§ **Requirement**
Filter these entries so that only lines with the word "Apache" remain.

§ **Information shown**
★ ★ ★ ★ ★ ★ ★
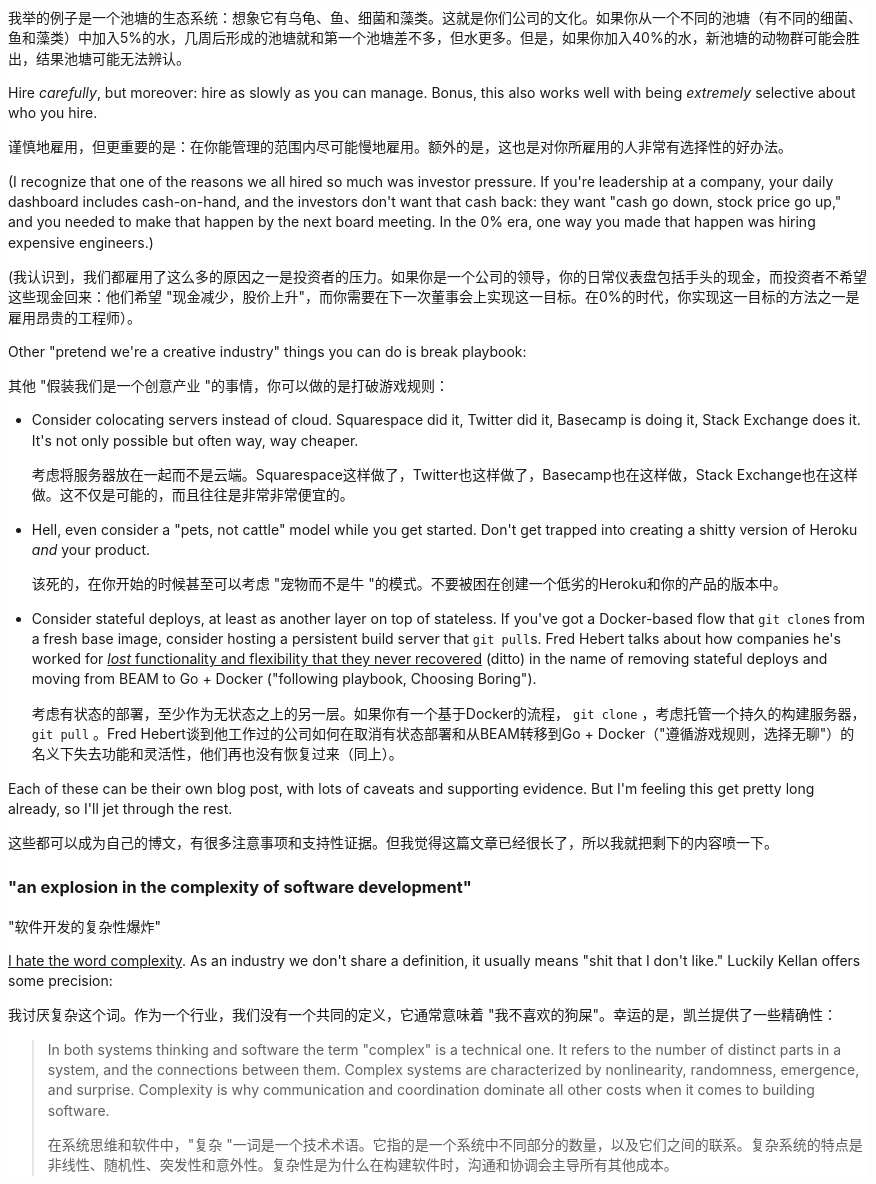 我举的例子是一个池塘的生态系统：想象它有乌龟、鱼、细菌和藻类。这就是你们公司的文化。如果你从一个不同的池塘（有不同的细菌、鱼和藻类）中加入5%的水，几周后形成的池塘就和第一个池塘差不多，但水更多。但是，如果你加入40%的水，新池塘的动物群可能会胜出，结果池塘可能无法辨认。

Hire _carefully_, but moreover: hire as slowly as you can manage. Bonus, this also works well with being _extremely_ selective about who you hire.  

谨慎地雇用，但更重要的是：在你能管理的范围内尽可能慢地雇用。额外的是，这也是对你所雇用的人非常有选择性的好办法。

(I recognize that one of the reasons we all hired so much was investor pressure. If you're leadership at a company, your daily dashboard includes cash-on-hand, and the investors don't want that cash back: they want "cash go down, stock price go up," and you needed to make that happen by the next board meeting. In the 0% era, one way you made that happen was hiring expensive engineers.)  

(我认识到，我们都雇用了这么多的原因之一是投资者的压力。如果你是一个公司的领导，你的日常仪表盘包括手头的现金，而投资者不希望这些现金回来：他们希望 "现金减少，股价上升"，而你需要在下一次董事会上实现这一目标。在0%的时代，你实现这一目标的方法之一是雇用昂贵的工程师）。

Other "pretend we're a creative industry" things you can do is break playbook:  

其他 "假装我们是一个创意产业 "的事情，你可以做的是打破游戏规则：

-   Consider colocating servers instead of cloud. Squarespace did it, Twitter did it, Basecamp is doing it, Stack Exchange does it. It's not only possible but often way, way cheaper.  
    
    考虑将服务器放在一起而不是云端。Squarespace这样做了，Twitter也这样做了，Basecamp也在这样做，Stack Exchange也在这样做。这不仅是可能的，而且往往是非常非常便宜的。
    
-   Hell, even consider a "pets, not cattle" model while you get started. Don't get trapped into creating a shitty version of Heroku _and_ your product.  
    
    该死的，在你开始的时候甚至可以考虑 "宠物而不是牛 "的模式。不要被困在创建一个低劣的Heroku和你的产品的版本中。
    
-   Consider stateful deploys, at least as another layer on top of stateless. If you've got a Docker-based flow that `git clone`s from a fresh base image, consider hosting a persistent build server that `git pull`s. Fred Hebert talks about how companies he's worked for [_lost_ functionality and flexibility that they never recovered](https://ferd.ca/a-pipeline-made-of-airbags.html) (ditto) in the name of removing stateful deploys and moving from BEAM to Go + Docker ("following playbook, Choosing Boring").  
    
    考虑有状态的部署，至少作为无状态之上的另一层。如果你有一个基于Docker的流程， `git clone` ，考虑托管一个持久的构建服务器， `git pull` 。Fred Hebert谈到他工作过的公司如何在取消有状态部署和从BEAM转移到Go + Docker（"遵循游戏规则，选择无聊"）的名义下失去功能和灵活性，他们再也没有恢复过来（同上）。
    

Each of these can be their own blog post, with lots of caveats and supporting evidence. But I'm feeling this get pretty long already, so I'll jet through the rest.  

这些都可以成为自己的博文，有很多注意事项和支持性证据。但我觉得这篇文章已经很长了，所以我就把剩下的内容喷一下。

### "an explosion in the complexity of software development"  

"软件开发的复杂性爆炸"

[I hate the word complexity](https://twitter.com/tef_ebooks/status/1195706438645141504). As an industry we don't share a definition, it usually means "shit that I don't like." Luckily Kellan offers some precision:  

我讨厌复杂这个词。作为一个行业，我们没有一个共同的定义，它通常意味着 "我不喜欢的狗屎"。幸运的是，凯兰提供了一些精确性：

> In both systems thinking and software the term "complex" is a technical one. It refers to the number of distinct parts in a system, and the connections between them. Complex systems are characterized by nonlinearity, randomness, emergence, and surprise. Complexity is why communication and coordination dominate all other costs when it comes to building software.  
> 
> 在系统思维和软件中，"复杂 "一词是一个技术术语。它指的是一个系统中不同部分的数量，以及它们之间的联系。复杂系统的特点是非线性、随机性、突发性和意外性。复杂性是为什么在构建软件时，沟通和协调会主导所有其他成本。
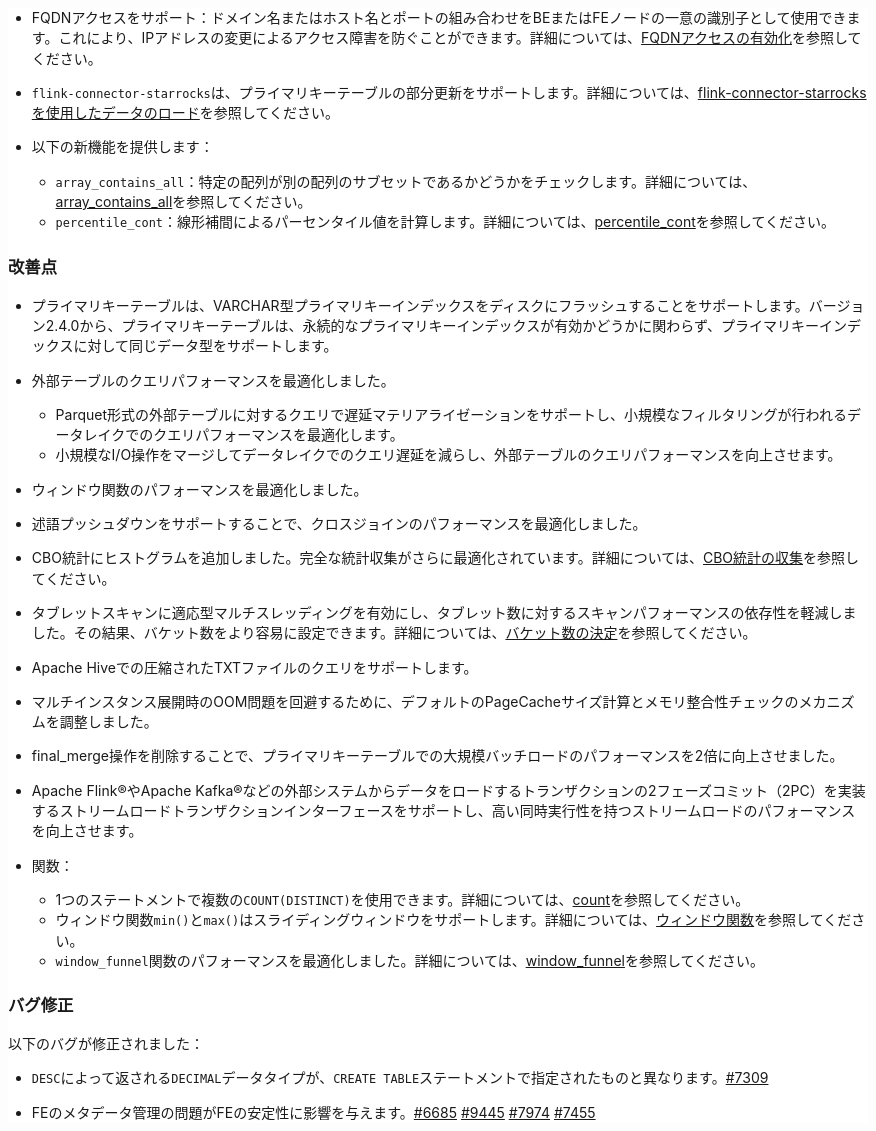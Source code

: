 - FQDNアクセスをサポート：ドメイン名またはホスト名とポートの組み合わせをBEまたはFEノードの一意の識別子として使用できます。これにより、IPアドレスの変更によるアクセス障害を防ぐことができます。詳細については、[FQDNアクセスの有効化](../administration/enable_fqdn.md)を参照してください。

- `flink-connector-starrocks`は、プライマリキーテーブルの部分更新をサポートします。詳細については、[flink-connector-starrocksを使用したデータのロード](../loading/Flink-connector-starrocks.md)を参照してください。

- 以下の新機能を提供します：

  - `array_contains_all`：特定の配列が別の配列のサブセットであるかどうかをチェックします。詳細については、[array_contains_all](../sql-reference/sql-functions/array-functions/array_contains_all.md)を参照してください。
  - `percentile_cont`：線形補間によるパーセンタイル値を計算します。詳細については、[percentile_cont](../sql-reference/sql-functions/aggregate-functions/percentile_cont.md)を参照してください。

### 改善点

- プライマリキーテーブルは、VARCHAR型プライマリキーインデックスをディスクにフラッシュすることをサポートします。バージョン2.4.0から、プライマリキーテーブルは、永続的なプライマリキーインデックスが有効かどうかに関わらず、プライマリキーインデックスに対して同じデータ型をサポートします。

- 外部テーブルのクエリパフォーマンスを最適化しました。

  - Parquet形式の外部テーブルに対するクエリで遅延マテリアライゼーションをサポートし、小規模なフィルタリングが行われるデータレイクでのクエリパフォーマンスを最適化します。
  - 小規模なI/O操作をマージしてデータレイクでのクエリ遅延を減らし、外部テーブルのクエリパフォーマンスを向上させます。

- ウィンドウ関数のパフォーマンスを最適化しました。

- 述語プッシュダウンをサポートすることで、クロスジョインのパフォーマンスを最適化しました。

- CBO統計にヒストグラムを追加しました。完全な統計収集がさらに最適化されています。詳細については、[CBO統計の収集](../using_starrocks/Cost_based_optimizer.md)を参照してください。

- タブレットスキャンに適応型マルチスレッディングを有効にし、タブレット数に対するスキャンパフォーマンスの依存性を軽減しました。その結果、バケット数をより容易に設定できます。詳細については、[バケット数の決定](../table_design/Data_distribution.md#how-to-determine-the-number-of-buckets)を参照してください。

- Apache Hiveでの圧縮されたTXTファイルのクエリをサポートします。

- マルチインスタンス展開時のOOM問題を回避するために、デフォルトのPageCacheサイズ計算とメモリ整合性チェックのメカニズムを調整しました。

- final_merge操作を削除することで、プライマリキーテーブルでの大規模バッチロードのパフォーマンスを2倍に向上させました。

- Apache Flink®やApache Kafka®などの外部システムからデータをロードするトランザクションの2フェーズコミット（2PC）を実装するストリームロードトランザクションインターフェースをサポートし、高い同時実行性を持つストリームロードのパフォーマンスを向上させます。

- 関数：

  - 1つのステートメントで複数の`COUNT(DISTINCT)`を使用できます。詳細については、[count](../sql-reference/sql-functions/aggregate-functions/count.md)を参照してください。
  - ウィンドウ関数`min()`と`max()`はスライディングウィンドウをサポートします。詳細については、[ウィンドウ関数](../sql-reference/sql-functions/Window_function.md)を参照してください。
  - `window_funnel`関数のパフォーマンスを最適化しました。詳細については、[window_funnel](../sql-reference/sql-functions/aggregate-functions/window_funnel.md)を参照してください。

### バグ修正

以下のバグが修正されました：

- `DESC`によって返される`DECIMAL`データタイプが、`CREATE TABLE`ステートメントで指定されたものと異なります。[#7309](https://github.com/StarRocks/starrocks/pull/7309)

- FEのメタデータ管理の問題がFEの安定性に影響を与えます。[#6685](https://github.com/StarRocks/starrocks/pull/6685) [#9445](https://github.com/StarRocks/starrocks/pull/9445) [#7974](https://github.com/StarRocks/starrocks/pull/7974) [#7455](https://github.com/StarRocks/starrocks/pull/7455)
★ ★ ★ ★ ★ ★ ★
§ **Final answer**
- Apache Hiveでの圧縮されたTXTファイルのクエリをサポートします。
- Apache Flink®やApache Kafka®などの外部システムからデータをロードするトランザクションの2フェーズコミット（2PC）を実装するストリームロードトランザクションインターフェースをサポートし、高い同時実行性を持つストリームロードのパフォーマンスを向上させます。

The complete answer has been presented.